# Northumberland advice



## 105874 (Jul 16, 2007)

Hi,

We have decided to take our new Laika to Northumberland for the Whitsun bank holiday week. We have not been to the area before, so wondered if anyone had any good site recommendations? 

The rough plan is to travel up to Kielder water for couple a days move to Berwick-upon-Tweed for a couple of nights (we have already booked the CC site here so as we can take the train to Edinbrugh), then move down the coast and take in Hadrian's wall area on the way south.

We enjoy walking & cycling, so any suggestions welcomed.

Cheers,


----------



## whistlinggypsy (May 1, 2005)

http://www.havenholidays.com/Parks/scotlandNorthumberland/haggerstoncastle/

Have you had a look here, not been for a few years but remember we had some good deals at this site and very handy on your route.

Bob


----------



## dbnosey (Jul 16, 2006)

*Northumberland*

You must go to Lindisfarne, you can spend a full day on the island if the tide times are in your favour. The causeway to the island gets covered by the sea. If you find you get stuck on the island by the sea I have seen MHs camped overnight in the dunes but you could get an early rise by a resident. You can wild camp in the main land carpark at the end of the causeway. Also you must come down the coast road to Seahouses and go out on a ferry to the Farne Islands also a day in Alnwick and visit the castle, lovely market town. Can not recomend any campsites as we have always wild camped in the area.


----------



## rowley (May 14, 2005)

The Camping Club have got a site near to Dunstanburgh, Dunstan Hill.

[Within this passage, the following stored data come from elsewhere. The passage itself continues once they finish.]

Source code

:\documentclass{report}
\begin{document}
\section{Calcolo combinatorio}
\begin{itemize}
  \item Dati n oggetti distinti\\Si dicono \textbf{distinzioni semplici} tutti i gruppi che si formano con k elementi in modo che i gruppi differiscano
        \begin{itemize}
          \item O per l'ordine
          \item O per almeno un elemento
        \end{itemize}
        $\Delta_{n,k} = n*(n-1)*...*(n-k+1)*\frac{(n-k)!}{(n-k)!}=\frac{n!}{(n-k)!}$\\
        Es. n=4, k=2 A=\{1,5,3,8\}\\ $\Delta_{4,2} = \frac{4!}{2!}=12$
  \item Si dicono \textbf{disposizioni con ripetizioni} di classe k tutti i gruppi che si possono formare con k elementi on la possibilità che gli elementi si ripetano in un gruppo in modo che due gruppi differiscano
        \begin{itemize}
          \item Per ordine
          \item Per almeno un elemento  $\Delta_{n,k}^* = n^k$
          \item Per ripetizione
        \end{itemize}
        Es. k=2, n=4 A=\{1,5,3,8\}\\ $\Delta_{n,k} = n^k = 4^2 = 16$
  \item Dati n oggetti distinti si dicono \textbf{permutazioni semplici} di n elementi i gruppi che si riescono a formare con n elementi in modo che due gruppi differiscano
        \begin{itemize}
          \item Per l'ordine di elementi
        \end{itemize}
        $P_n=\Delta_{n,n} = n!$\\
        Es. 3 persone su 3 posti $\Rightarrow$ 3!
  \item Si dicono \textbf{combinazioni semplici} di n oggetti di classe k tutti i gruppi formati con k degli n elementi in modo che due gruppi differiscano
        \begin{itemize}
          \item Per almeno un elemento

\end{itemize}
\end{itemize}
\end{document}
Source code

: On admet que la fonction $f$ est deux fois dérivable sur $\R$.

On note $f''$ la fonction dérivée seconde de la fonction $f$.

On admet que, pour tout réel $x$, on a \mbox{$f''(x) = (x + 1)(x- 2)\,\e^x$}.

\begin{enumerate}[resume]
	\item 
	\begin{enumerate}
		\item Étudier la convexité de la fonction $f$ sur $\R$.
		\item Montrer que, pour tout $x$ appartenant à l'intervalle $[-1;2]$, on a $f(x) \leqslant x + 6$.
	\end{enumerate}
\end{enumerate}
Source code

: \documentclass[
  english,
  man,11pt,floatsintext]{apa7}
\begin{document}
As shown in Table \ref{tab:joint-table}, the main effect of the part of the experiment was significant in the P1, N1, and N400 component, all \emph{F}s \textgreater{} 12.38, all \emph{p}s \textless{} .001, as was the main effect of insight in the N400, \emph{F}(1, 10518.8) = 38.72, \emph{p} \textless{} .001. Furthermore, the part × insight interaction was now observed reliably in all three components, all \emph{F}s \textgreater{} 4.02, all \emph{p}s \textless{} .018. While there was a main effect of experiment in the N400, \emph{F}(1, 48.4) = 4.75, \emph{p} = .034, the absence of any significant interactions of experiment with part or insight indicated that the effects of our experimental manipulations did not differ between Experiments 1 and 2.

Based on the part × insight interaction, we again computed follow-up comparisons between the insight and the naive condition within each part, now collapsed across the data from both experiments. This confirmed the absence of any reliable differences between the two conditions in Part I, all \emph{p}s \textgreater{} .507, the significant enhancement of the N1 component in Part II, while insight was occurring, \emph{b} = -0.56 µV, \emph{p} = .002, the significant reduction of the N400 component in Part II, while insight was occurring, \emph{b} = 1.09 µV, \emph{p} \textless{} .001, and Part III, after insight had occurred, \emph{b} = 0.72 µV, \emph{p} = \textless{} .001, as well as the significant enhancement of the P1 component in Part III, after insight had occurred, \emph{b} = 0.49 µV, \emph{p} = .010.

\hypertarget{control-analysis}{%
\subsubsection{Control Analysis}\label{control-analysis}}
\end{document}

The Caravan Club site at Berwick has pleasant views, I am sure that you will like it.


----------



## devonidiot (Mar 10, 2006)

Go to Bamborough and walk on the finest beach in the world, just below the castle.


----------



## Pammy (Jun 2, 2005)

The Camping & Caravanning Club have a site at Beadnell Bay about a couple of miles from Seahouses. It is right on the sea front, very quiet and pretty place. Good fish shop over the road! Very important. 

It only takes tents and motorhomes, no caravans. No electric hook-ups but does have showers and toilets.

Pammy


----------



## jaks (Sep 20, 2006)

*northumberland*

hi dibs just come back from c.c site at Berwick brilliant you could try the site as previouly mentioned at Haggerston castle we are going there next weekend for £1 for three nights with 2 of our grandchildren it is ok plus the price is right good luck enjoy JAKS :lol: :lol:


----------



## buellster (Feb 3, 2008)

Hi Dibs, I have lived here for years, my adavice is , turn off the A1 onto the A68, go nt. just north of Castleside turn left and have a look at the Derwent res. and Blanchland, then its about 12 miles to Hexham, the roman wall is just north look at Steel Rigg, Travel north again on the A68 off for Rothbury, [camp sites in town}, Simonside hills, Cragside worth seeing. Travel out onto the A697 north again to Powburn, good site a Bremishsh left at the roadworks just north of Powburn. Up to Wooler {sites again} check out Ford + Etal Villages. Then over to Berwick down the coast to Holy Isle, Seahouses, Craster, Alnmouth and back inland to Alnwick. If you req. any further info on the area just ask regards Paul


----------



## 101776 (Nov 13, 2006)

Most important advice anyone will give you......
park at Seaton Sluice, and go to the little fish and chip shop, you might have to queue for 1/2 hour but ho my is it worth it...........

Best cod and chips anywhere,..........! and very large portions...


----------



## Chascass (May 10, 2007)

If you take Buellsters advice, PM me, and I will give you a great wild camping spot near Castleside.

Charlie


----------



## Pixelpusher (Feb 26, 2007)

Much good advice from the previous posts. I can recommend the CC site at Powburn. Careful if you go to Alnwick. The main road that goes through the centre leads to an old wall with a Gate - it has limited height. I came face to face with it when I was towing a caravan and I seem to recall we had about 6" to spare.

If you're into walking visit Woolmer and take a hike up Humbleton Hill. Peace, quite and splendid views.

Don't miss Alnwick Castle and Gardens. The castle is the one featured in Harry Potter - whooopppeee do - and the gardens are great.

Colin


----------



## 105874 (Jul 16, 2007)

Just a quick thank you to everyone for all your advise. We had a great week in Northumbria and will certainly head back for another visit. Highlights included:

- 'Wild' camping near Holy Island
- Viking re-enactment at Lindesfarne
- Day trip to Edinbrugh by train from Berwick
- Bambrough Castle area
- Boat trip to the Farne Islands
- A couple of days along Hadrian's wall.

Cheers


----------



## safariboy (May 1, 2005)

In Alnwick if you turn just before the arch there is a car park with reserved motor home bays. (and very threatening signs if anyone else uses them)
I think that they are in the Greenwell road car park but a phone call to the town council might be a good idea.


----------



## 106661 (Aug 24, 2007)

Too late for your trip, but for anyone else reading the thread in the future, there's a lovely C&CC site at Bellingham Brown Rigg details here, which is about 50 mins NW of Newcastle, heading towards Kielder, in beautiful countryside. As with most C&CC sites it's got spot on facilities inc motorhome service point etc, really friendly staff and the local village with various pubs and so on is only 15 mins walk away. Highly recommend it.

Graeme


----------